怪しさ漂う初日
まだ主人公は軽い気持ちで過ごしてます。
採用された私が配属されたのは、日配部門だった。
他の部門も求人してたけど、店舗として採用した後に配属先を決めるスタイルだと、面接時に説明されていたから別に文句は無い。
採用は履歴書の提出と当たり障りの無い雑談な面接でほぼ決まり、希望や得意分野も訊かずに配属先を決めた辺りに違和感は覚えたけど、まぁ珍しいと言うほどの事柄じゃなかったし。
このスーパーでは、「日配」とだけ言えば、トイレットペーパーや洗剤なんかを扱う常温商品の部門だった。食品は扱い無し。
要冷蔵の牛乳他乳製品やノンアルコールの紙パック飲料、デザート類や豆腐、蒟蒻、冷凍食品なんかを「冷日配部門」と呼ばれる部門が扱ってる。
因みに、常温の食品(パンや菓子類や乾物)、卵、酒類含む嗜好飲料や調味料などは「グロサリー部門」が扱ってるそうだ。常温で置けるけど、生卵ってグロサリー商品かな? 生鮮食品じゃないっけ?
グロサリー部門の冷蔵ケースは小さいのが一つだけ。要冷蔵じゃない商品だけど、冷えたのを買いたいお客さん用に酒や飲料を冷やしておく為。あと、要冷蔵のお酒の為。
え? 足りなくない?
ペットボトル飲料が常温で紙パック飲料が冷えてるなら、確かに消費期限の短い紙パック飲料を選ぶ人は増えるかもしれないし、店としては好都合かもしれないけどさぁ。
紙パック飲料が自社工場の製品多いから?
この辺の「部門の分け方」は、他のスーパーでも会社によって微妙に違うものではあるけれど、このスーパーは何か変?
他にも色々馴染みのない分け方があって、お客さんにもちょっと分かりづらそう。
それは置いといて、私は経験上、扱う商品の内容から「冷日配部門」の方が「日配部門」より重労働じゃないかと、聞いた時には思った。
そりゃ、紙類だって重いし嵩張るし、洗剤だって重い。
そっちも勿論、大変は大変だけど、要冷蔵の紙パック飲料や豆腐や蒟蒻をケースで上げ下ろしするのは、重いだけじゃなく手から体が冷える。冷凍食品なら、もっと冷える。冷え続けると、同じ重量でもダメージを受けやすい。
まさか、「重いからバラで運んでいる」なんてことは無いだろうし、見れば完全防備をして作業してるなんて事も無い。装備は普通の制服と薄い軍手一枚だ。
それに、お馴染み「冷凍庫閉じ込めリンチ」が一番やりやすい、冷凍食品だって扱っているじゃないか!
アレ? 冷凍庫閉じ込めリンチって、冷凍庫がある職場なら何処でもやる事じゃなかったっけ?
私の感覚、ちょっと麻痺して来てるわ。
あちこち脱線したけど、私が何を言いたいかというと、「冷日配部門」は求人を出して無かった。というか、出す必要が無かったんだと思う。「冷日配部門」はベテランさんで固められていて、もう何年も人の入れ替わりの無い部門らしい。
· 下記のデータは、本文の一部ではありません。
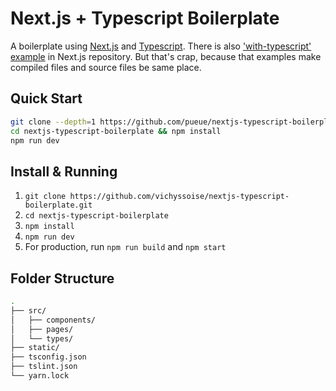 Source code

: # Next.js + Typescript Boilerplate

A boilerplate using [Next.js](https://github.com/zeit/next.js/) and [Typescript](https://www.typescriptlang.org/). There is also ['with-typescript' example](https://github.com/zeit/next.js/tree/v3-beta/examples/with-typescript) in Next.js repository. But that's crap, because that examples make compiled files and source files be same place.

## Quick Start

```sh
git clone --depth=1 https://github.com/pueue/nextjs-typescript-boilerplate.git
cd nextjs-typescript-boilerplate && npm install
npm run dev
```

## Install & Running

1. `git clone https://github.com/vichyssoise/nextjs-typescript-boilerplate.git`
2. `cd nextjs-typescript-boilerplate`
3. `npm install`
4. `npm run dev`
5. For production, run `npm run build` and `npm start`

## Folder Structure

```sh
.
├── src/
│   ├── components/
│   ├── pages/
│   └── types/
├── static/
├── tsconfig.json
├── tslint.json
└── yarn.lock
```
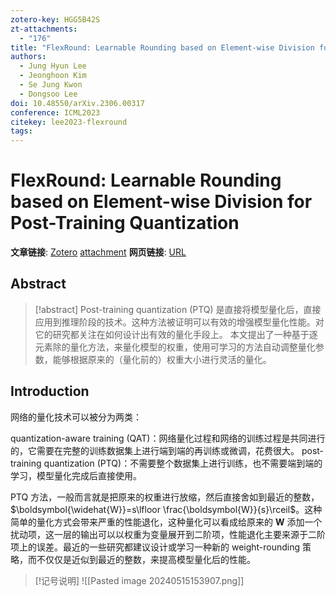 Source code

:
 ```yaml
---
zotero-key: HGG5B42S
zt-attachments:
  - "176"
title: "FlexRound: Learnable Rounding based on Element-wise Division for Post-Training Quantization"
authors:
  - Jung Hyun Lee
  - Jeonghoon Kim
  - Se Jung Kwon
  - Dongsoo Lee
doi: 10.48550/arXiv.2306.00317
conference: ICML2023
citekey: lee2023-flexround
tags:
---
```

# FlexRound: Learnable Rounding based on Element-wise Division for Post-Training Quantization

**文章链接**: [Zotero](zotero://select/library/items/HGG5B42S) [attachment](<file:///home/ilot/Zotero/storage/3FJYBIWV/Lee%20%E7%AD%89%20-%202023%20-%20FlexRound%20Learnable%20Rounding%20based%20on%20Element-wis.pdf>)
**网页链接**: [URL](http://arxiv.org/abs/2306.00317)
## Abstract

>[!abstract]
>Post-training quantization (PTQ) 是直接将模型量化后，直接应用到推理阶段的技术。这种方法被证明可以有效的增强模型量化性能。对它的研究都关注在如何设计出有效的量化手段上。
>本文提出了一种基于逐元素除的量化方法，来量化模型的权重，使用可学习的方法自动调整量化参数，能够根据原来的（量化前的）权重大小进行灵活的量化。



## Introduction
网络的量化技术可以被分为两类：

quantization-aware training (QAT)：网络量化过程和网络的训练过程是共同进行的，它需要在完整的训练数据集上进行端到端的再训练或微调，花费很大。
post-training quantization (PTQ)：不需要整个数据集上进行训练，也不需要端到端的学习，模型量化完成后直接使用。

PTQ 方法，一般而言就是把原来的权重进行放缩，然后直接舍如到最近的整数，$\boldsymbol{\widehat{W}}=s\lfloor \frac{\boldsymbol{W}}{s}\rceil$。这种简单的量化方式会带来严重的性能退化，这种量化可以看成给原来的 $\boldsymbol{W}$ 添加一个扰动项，这一层的输出可以以权重为变量展开到二阶项，性能退化主要来源于二阶项上的误差。最近的一些研究都建议设计或学习一种新的 weight-rounding 策略，而不仅仅是近似到最近的整数，来提高模型量化后的性能。


>[!记号说明]
>![[Pasted image 20240515153907.png]]
>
なのに、「日配部門」は出していた。出す必要があったってこと。
しかも、初日から小耳に入って来た噂によれば、「今度は何日もつかな」とか「今年何人目だっけ?」とか不穏な雰囲気バリバリモリモリ。
どういうことよ?
やけに簡単に採用されたと思ったけど、「とりあえず見るからにヤバそうな人間じゃなければ採用」の判定が下りるくらい、人が足りなかった気配がムンムン。
他にも人が足りない部門が幾つもあるっぽい。
でも、足りなかった、というか、寄り付かなかった、とか、定着しないとか。その辺が正解な予感?
アチャー、マズったな〜。
が、現在の心境。
コレ、「書ける経歴」にならないかも。
お仕事じゃないのに、調査先に潜入した時みたいな気持ちに「自分の中」が切り替わっていく自覚もあるし。
まぁ、入っちゃったし、何か得てから辞めてもいいよねぇ。
今は何処からも依頼を受けてないし、依頼人様方との交渉材料の備蓄を増やすと思えば徒労じゃない筈。
そう気を取り直して向かった「日配部門」で出会ったのは、噴き出すのを堪えなきゃならないほどに、過去の調査対象達と同類な輩だった。